Social media sites used by Daesh in recent months have included numerous accounts of the buying and selling of sex slaves, as well as the promulgation of formal rules for dealing with them.

But until the May 20 incident, there were no known instances of Daesh fighters posting photographs of women captives being offered for sale. The photos of the two unidentified women appeared only briefly before being deleted by Facebook, but the images were captured by the Middle East Media Research Institute, a Washington non-profit group that monitors Daesh-affiliated social media accounts.

“We have seen a great deal of brutality, but the content that Daesh has been disseminating over the past two years has surpassed it all for sheer evil,” said Steven Stalinsky, the institute’s executive director. “Sales of slave girls on social media is just one more example of this.”

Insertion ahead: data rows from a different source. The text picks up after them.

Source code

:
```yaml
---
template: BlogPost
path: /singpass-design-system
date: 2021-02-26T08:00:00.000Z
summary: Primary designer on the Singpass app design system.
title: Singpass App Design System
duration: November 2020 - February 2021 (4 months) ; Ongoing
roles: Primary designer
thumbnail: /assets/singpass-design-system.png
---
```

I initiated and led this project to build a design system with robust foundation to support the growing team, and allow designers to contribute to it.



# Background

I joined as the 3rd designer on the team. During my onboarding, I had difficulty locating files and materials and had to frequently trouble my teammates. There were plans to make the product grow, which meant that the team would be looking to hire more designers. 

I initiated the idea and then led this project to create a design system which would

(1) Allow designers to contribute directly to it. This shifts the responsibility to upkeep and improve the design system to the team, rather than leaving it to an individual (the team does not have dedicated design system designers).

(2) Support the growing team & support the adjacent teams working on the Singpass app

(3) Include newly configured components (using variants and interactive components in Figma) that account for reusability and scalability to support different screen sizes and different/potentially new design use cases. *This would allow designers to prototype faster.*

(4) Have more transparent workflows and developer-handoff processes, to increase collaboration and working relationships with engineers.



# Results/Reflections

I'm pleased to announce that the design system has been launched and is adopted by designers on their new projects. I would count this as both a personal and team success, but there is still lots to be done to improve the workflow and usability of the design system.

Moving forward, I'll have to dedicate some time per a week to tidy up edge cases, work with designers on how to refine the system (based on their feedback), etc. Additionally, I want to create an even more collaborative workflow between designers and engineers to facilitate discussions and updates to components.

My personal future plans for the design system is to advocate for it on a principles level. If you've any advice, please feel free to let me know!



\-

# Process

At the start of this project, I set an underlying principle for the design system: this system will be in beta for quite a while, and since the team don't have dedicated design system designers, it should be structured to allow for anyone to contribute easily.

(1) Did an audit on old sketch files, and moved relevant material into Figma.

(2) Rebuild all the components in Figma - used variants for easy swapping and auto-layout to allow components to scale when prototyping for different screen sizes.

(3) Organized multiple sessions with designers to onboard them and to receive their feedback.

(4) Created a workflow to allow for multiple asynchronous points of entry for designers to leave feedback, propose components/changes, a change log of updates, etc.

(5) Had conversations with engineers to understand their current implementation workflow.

Almani, the apparent owner of the Facebook account, is thought to be a German national fighting for Daesh in Syria, according to Stalinsky. He has previously posted to social media accounts under that name, in the slangy, poorly rendered English used by many European fighters who can’t speak Arabic. Early postings suggest that Almani is intimately familiar with Daesh’s activities around Raqqa, the group’s de facto capital in Syria. He also regularly uses his accounts to solicit donations for the terrorist group.

In displaying the images of the women, Almani advised his Facebook friends to “get married” and “come to dawlah,” or Daesh’s

territory in Iraq and Syria. Then he engaged with different commenters in an extensive discussion about whether the $8,000 asking price was a good value. Some who replied to the postings mocked the women’s looks, while others scolded Almani for posting photos of women who weren’t wearing the veil.

“What makes her worth that price? Does she have an exceptional skill?” one of his correspondents asks about the woman in the second photo.

“Nope,” he replies. “Supply and demand makes her that price.”

Daesh leaders have historically used US-based social media such as Facebook and Twitter to attract recruits and spread propaganda, but in the past year American companies have sought to block Daesh accounts and postings whenever they are discovered.

Facebook in particular has garnered high marks from watchdog groups for reacting quickly to terrorists’ efforts to use its pages. But at the same time, the militants also have become more agile, leaping quickly from one social media platform to another and opening new accounts as soon as older ones are shut down.

The Facebook incident comes amid complaints from human rights groups about waning public interest in the plight of women held as prisoners by Daesh. The organisation, Human Rights Watch, citing estimates by Kurdish officials in Iraq and Syria, says the terrorist group holds about 1,800 women and girls, just from the capture of Yazidi towns in the region. After initial denials, Daesh last year issued statements acknowledging the use of sex slaves.

A report last month by Human Rights Watch recounted the ordeals suffered by three dozen Iraqi and Syrian women who escaped from Daesh-held towns in recent months. Among the women were former Yazidi sex slaves who described abuses that included multiple rapes by different men as they were sold and traded.

The problems faced by such women appear to be growing worse as military and economic pressure against Daesh increases, the report said.

“The longer they are held by Daesh, the more horrific life becomes for Yazidi women, bought and sold, brutally raped, their children torn from them,” said Skye Wheeler, women’s rights emergencies researcher at Human Rights Watch.